La Corde est un thriller en huis clos d’Alfred Hitchcock et son premier film en couleur. Basé sur une pièce de théâtre, le film tend à se rapprocher d’un long plan-séquence, mais il s’agit avant tout de plusieurs longs plans regroupés, avec des raccords pas toujours glorieux, et même parfois grossier (la caméra plonge dans le dos d’un personnage et en ressort une seconde après).
L’histoire raconte le pacte entre deux hommes qui, ayant tué un troisième sous le prétexte d’une théorie de classes supérieure et inférieure des hommes, donne une réception auprès de leur entourage sur les lieux du crime et en présence du cadavre dissimulé.
Le film a cela d’extraordinaire, qu’il nous met particulièrement mal à l’aise. Un sentiment exacerbé par l’horreur du discours ayant guidé le meurtre, qui se rapporte à une certaine idéologie hitlérienne des plus abjectes, mais aussi par le contexte qui prend en otage le spectateur: on se demande en effet si l’on souhaite ou non que le cadavre soit découvert, et cette idée a quelque chose de vertigineux. Une intention qui relève presque de l’exploit dans sa réussite, une fois encore, Hitchcock révèle tout son génie.

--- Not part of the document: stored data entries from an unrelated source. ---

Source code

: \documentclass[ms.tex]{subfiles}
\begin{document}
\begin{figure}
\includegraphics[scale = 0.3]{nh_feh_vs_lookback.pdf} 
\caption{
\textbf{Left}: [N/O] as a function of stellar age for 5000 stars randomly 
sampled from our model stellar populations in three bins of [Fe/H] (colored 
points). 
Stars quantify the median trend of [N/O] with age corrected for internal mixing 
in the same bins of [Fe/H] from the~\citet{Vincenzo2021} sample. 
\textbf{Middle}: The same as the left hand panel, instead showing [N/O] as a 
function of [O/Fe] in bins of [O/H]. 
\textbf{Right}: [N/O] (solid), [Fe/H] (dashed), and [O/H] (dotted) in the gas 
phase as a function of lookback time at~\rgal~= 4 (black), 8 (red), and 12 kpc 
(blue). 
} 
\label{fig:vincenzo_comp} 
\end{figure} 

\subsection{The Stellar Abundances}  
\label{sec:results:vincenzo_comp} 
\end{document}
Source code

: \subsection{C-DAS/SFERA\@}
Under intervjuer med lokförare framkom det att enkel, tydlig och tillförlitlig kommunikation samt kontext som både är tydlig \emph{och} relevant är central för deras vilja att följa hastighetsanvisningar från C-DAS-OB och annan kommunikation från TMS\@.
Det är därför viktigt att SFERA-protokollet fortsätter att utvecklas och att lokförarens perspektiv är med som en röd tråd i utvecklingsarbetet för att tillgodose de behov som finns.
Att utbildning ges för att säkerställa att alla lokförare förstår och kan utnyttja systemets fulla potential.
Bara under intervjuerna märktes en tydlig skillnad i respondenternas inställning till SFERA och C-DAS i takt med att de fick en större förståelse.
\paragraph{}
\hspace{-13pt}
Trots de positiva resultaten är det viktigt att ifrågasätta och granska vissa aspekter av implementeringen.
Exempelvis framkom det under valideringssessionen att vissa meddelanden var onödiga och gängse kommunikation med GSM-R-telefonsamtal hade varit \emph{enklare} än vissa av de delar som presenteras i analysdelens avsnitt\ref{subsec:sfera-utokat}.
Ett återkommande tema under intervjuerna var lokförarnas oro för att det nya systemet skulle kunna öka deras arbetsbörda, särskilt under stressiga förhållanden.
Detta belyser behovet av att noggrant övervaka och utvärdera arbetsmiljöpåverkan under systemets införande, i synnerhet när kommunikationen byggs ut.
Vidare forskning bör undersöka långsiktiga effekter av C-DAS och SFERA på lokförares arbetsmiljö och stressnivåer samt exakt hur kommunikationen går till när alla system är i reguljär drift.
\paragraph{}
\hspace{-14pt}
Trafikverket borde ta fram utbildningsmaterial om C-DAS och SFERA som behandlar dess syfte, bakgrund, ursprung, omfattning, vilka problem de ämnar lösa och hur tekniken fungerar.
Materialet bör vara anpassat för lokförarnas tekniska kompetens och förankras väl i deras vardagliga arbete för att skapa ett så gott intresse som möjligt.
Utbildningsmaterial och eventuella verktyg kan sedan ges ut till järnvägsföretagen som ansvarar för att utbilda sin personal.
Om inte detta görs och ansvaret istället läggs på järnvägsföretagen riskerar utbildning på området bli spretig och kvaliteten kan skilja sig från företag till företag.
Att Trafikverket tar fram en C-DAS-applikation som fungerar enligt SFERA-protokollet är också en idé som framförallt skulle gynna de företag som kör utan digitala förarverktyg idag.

Même si l’intention fonctionne, je dois dire que le suspens ne m’a pas convaincu, en tout cas je ne classerais pas de moi-même ce film dans le genre Thriller. Sans doute parce que j’ai eu du mal à m’identifier aux personnages qui développent des concepts répugnants, et qui ne nous donnent pas envie de prendre en empathie, difficile de ressentir une tension, une attente pour ces protagonistes... L’enquête est aussi un peu poussive et manque de subtilité sur les faits.
Je n’aime pas particulièrement les huis clos et ce film fait les frais de ce modèle. Il ne se passe pas grand-chose, et on a une lourde impression de stagnation.
Les personnages sont géniaux. Leurs définitions peu communes en font le clou du spectacle. J’apprécie de plus en plus James Stewart, que je finis par trouver vraiment exceptionnel. Il est très bon, et à un charisme fou. Il est exceptionnel ici, dans le rôle de l’enquêteur perspicace, un peu gênant avec ses questions. Le duo John Dall et Farley Granger m’a convaincu, même si John Dall manque parfois de naturelle (mais bon en même temps il joue un meurtrier, tordu et cynique). Le reste du casting est aussi satisfaisant.
J’ai aimé ce film, mais je n’en ferais pas plus d’éloges. Peut-être que mon sentiment de gêne était justement le but recherché par le réalisateur, si c’est le cas, il a réussi son pari. Pour autant, j'ai préféré les autres films de Hitchcock que j'ai vue jusqu'à présent.